Just fixing a few spelling and grammatical errors. No new material here, sorry.

Author's Notes;

I never read songfics. In fact, when I see them, I roll my eyes. I'm not sure why, but the entire sub-genre seems to be a Mary Sue-filled angst fest of cutters and suicides all costumed by Hot Topic. So, of course, what happens to me while I'm working on Love In Shades of Green And Grey but I hit a song with a narrative that I simply can't resist. I couldn't shoehorn the action into Love, so I've knocked out a quick AU story set in a town in the Deep South in a small town similar to the ones I vacationed in in summers when I was a boy. The inspiration for this little piece of fluff is Love in the Library, a song by Jimmy Buffet, from the album Fruitcakes.


The July heat pounded down on the sidewalk of Pascagoola, Mississippi. The glare from the concrete made Garfield wince as he tied his battered Converse Hi-Top. He stood and lifted his sunglasses to the top of his head as he tried to read the signs on the stores above the main street. He was a small young man, barely topping five-foot-three. He wore a casual pair of cargo shorts, a green T-shirt with the Green Lantern heraldry silk-screened onto it, and a Hawaiian shirt. His shaggy hair was normally slightly spiked due to judicious use of "hair product," but today it was plastered to his head and his T-shirt was sticking to his body.

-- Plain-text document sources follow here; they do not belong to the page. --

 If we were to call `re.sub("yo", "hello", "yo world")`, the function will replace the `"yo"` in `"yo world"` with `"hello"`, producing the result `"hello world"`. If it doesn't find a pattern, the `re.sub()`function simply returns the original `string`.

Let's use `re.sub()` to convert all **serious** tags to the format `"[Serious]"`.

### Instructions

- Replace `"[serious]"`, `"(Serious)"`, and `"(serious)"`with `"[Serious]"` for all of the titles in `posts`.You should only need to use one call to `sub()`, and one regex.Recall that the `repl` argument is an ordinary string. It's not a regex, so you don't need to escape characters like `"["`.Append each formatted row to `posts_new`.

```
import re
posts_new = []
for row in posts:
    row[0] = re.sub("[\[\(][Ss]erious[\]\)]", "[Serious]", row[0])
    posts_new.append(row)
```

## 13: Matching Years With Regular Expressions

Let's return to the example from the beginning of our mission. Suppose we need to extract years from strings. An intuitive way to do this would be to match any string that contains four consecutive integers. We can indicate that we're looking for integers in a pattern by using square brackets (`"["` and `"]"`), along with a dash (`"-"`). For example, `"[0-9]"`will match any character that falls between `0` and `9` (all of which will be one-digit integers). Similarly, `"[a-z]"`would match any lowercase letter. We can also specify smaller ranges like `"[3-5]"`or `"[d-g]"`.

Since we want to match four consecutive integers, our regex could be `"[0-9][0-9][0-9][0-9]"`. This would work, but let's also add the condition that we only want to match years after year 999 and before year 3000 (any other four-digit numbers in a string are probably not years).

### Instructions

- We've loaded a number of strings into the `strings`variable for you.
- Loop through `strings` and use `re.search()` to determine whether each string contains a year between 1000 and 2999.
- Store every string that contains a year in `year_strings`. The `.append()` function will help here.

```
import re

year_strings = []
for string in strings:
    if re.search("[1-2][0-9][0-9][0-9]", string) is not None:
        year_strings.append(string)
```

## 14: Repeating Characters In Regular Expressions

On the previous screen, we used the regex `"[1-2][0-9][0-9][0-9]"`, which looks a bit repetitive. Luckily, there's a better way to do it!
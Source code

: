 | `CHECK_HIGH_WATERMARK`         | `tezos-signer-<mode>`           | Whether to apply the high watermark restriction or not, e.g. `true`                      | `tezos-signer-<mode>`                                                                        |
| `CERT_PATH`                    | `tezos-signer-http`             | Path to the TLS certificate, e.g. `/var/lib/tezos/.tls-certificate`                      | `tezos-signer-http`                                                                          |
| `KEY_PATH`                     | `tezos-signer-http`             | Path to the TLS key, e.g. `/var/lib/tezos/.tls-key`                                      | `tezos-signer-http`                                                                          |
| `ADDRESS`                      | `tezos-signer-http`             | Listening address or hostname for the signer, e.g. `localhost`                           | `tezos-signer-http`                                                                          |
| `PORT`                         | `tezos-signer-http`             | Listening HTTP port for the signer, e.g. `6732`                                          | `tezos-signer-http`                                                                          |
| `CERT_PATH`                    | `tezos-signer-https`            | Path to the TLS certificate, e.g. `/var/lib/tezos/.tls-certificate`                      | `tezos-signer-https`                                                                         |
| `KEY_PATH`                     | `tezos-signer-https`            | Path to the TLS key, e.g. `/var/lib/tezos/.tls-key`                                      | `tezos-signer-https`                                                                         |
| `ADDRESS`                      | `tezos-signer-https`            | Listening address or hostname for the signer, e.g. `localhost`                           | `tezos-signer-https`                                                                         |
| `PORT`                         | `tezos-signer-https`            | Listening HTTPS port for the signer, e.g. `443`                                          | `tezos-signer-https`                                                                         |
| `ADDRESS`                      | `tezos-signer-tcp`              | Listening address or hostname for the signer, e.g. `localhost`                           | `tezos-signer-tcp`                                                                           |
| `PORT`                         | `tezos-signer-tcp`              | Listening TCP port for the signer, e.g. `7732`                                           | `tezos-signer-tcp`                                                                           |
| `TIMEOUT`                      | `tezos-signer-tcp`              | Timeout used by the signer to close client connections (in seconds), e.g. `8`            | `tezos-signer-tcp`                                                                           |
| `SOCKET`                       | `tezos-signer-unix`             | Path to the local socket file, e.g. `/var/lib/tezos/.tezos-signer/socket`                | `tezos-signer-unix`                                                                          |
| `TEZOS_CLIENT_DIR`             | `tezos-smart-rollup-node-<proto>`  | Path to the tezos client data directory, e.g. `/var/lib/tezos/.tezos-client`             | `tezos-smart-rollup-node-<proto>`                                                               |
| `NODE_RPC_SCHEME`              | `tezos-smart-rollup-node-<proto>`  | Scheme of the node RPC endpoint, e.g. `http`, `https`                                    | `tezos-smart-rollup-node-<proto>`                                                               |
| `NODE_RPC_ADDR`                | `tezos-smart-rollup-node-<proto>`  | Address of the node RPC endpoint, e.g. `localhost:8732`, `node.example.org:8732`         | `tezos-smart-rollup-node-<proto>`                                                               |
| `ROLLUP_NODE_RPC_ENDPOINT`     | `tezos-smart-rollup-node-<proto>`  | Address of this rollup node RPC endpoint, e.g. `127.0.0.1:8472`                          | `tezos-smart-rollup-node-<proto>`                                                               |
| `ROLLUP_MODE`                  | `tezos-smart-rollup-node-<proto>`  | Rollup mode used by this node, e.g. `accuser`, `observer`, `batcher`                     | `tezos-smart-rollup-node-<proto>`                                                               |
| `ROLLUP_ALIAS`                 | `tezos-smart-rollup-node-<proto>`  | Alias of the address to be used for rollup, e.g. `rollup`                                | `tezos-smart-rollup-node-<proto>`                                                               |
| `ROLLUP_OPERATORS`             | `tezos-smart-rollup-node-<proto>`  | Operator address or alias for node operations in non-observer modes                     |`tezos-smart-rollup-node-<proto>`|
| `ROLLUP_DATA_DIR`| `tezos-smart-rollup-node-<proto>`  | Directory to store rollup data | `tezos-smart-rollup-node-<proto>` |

"Man, there is no way I'm making it to the theater for a matinee without melting. Where can I cool off?" he wondered.

He stood on the corner of Government and Bay Avenue. Nearby walked an old man wearing an old-style sandwich board sign saying "The End is Nigh – Prepare to Meet Thy Doom." The old man appeared oblivious to the blazing heat and omnipresent humidity, his crown of kudzu leaves gently waving as he walked down the block. In the distance, Garfield could hear sirens wailing in shimmering air. It seemed like the whole world was in forced retreat.

Garfield glanced around and saw the words etched on the nearest door: Pascagoula Public Library. Welcome. (Air Conditioned)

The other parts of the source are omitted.